Im Essig liegt das Glück

Heute hatte ich ein kleines Schockerlebnis. Auslöser war eine Essiglieferung, mit der ein befreundeter Weinhändler mich alle paar Monate eindeckt. Die Übergabe der Ladung ist zu einem Ritual geworden. Man trifft sich irgendwo in einem Lokal entlang der A1, schlürft einen Kaffee, tauscht Tratsch aus und gelobt sich dann gegenseitig, bald ein ausgiebiges Nachtessen oder wenigstens einen Lunch zu planen – was dann doch meist bis zum nächsten Treffen auf einer Raststätte ein hohles Versprechen bleibt.

Das alles begann vor mehr als 15 Jahren, als ich Roger kennenlernte. Ich kaufte bei ihm ein paar Flaschen Wein; er habe übrigens auch Aceto, italienischen Essig also, im Angebot, meinte er beiläufig. «So Alltagsessig?» – «Ja, durchaus, auch Essig für den Alltag». Ich erstand also eine Flasche.

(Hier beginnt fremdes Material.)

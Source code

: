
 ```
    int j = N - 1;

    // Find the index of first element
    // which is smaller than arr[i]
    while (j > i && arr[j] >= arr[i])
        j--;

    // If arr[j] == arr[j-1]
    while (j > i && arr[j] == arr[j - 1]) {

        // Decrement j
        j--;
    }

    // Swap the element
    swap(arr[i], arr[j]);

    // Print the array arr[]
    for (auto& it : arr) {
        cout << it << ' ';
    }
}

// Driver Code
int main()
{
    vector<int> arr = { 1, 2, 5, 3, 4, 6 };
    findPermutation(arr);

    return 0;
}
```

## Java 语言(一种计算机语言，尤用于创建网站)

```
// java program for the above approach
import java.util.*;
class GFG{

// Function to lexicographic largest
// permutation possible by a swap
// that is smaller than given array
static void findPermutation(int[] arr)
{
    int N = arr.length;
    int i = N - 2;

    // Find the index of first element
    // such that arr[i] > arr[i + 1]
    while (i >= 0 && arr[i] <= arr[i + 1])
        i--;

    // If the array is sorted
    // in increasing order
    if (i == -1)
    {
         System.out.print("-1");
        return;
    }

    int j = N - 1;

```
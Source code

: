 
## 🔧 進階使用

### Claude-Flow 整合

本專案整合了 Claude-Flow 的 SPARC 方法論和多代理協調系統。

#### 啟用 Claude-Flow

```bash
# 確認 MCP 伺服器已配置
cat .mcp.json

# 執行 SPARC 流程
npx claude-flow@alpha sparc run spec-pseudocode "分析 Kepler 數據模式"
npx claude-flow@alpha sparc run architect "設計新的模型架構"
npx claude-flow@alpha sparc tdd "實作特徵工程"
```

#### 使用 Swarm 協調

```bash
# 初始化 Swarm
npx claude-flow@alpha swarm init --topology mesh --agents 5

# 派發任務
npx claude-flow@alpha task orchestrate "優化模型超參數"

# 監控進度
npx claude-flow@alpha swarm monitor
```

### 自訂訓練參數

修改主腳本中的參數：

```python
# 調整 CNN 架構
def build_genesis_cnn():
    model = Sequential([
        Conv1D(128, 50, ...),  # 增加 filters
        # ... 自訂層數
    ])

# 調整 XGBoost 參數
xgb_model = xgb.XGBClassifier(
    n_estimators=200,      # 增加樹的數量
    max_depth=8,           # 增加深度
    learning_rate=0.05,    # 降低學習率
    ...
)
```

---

Sie hat tatsächlich mein Leben verändert. Salat davor und danach – zwei Welten. Mozzarella ohne den Essig von Roger – lass ich lieber stehen.

Zugegebenermassen hat mich Roger damals ausdrücklich gewarnt. Wenn ich einmal diesen Essig kosten würde, könne ich nie mehr – nie mehr – ohne ihn sein. Ich hielt das für einen geschickten Marketingspruch eines vifen Weinhändlers, aber Roger behielt recht. Erst gestern wurde mir dann so richtig klar, was er mir da eingebrockt hat. Eine Halb-Liter-Flasche kostet 28 Franken. Das ist ordentlich viel Geld, denken Sie – ich auch. Aber gut, von diesem Essig braucht man ja nicht so viel, der reicht für ein paar Wochen oder gar Monate. Das dachte ich damals auch. Es war ein grosser Irrtum.

Im Laufe der Zeit bin ich wohl so etwas wie zum Essig-Pegeltrinker geworden. Üblicherweise liefert Roger inzwischen einen Zwölferkarton. Wie lange er hält, will ich lieber nicht wissen. Gestern habe ich mal hochgerechnet, welche Löcher die Hundertschaften Essigflaschen schon in unsere Haushaltskasse gerissen haben – die Zahl führte zu der eingangs erwähnten Schockstarre.

Sie fragen sich jetzt natürlich, wie das Wunderprodukt heisst. Ich muss Sie enttäuschen, ich verrate es niemandem. Ich befürchte nämlich, dass der Produzent, den ich schon zweimal besucht habe, mit dem Liefern nicht mehr nachkommt und die Preise erhöht. Das muss ich, ich bitte um Verständnis, tunlichst verhindern.